Task statement: Give the count of lines in the entries that include "Dart", and write nothing besides it.

Supplied data Block Start

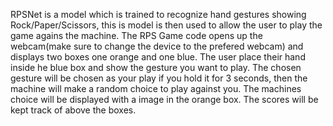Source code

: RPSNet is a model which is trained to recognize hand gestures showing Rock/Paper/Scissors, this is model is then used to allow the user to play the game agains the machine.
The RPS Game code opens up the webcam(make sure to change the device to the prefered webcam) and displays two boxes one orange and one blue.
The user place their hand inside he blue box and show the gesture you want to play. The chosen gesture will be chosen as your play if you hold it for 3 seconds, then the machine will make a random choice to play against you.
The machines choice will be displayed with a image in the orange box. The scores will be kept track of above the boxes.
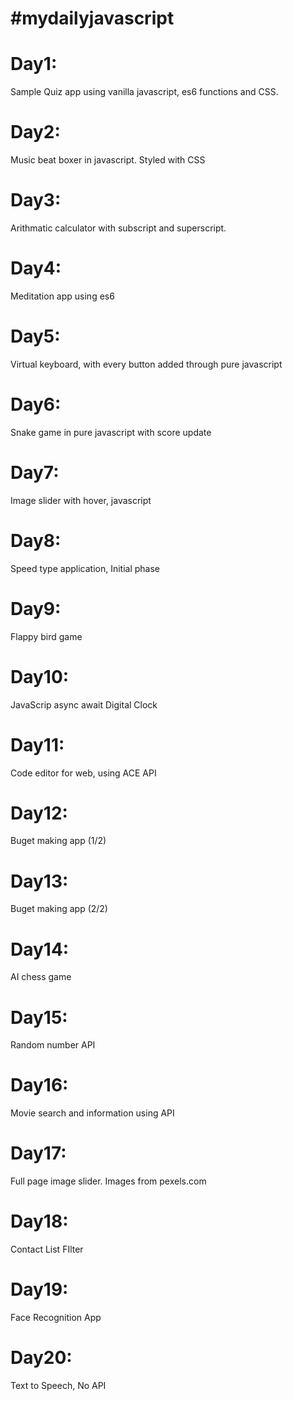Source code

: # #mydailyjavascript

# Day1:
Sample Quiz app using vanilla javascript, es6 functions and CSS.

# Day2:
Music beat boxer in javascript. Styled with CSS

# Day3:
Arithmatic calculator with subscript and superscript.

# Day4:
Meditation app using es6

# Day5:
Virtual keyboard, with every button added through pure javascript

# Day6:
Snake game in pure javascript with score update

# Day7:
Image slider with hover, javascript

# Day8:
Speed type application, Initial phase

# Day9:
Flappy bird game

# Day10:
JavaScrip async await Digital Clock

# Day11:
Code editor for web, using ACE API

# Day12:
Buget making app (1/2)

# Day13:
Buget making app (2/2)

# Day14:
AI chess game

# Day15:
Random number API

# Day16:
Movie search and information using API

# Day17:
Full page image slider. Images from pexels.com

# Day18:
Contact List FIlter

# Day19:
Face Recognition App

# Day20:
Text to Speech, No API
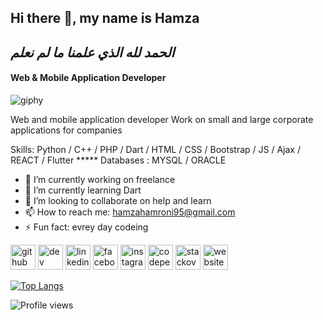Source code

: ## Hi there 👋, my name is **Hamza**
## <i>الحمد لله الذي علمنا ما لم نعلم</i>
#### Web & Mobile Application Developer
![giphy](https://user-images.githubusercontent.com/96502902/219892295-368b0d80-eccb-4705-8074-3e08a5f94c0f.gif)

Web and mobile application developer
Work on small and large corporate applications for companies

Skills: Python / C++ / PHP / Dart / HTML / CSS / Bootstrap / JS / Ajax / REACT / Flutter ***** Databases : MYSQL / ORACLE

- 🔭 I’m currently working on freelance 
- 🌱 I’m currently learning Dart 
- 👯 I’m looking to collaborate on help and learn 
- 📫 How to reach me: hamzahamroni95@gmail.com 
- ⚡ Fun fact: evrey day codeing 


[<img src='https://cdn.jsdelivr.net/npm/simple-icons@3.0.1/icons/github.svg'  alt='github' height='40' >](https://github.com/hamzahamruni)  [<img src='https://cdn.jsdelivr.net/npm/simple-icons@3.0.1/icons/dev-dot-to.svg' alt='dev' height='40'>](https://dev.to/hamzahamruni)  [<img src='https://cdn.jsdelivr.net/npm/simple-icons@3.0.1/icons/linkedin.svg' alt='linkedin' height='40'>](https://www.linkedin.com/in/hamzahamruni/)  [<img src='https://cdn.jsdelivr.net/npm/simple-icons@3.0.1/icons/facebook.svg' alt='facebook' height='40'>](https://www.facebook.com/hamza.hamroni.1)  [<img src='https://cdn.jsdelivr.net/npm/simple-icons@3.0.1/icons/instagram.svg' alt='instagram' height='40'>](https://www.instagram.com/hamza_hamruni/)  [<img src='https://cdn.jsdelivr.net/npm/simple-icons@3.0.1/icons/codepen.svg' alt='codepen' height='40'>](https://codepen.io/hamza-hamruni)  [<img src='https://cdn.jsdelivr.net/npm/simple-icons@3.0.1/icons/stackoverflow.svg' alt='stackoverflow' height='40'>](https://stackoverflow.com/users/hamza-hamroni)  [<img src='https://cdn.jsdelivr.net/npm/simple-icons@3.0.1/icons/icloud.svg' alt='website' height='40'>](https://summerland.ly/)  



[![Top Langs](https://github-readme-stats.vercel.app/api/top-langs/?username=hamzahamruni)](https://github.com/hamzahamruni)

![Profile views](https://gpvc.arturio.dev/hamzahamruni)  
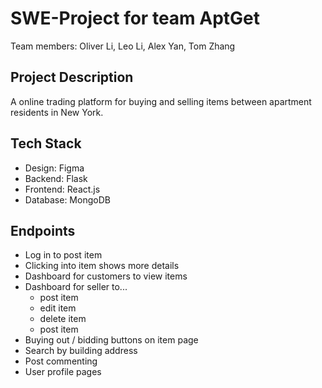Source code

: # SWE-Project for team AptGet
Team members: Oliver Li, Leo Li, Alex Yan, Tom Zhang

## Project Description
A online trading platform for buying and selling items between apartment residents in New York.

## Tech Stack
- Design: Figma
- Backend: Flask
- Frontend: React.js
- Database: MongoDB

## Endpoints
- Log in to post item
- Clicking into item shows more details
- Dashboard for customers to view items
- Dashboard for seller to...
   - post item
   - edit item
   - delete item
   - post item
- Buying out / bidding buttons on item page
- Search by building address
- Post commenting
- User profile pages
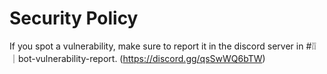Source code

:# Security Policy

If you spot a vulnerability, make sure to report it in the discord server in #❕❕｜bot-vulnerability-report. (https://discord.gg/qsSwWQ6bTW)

Supplied data Block End

Task result: 2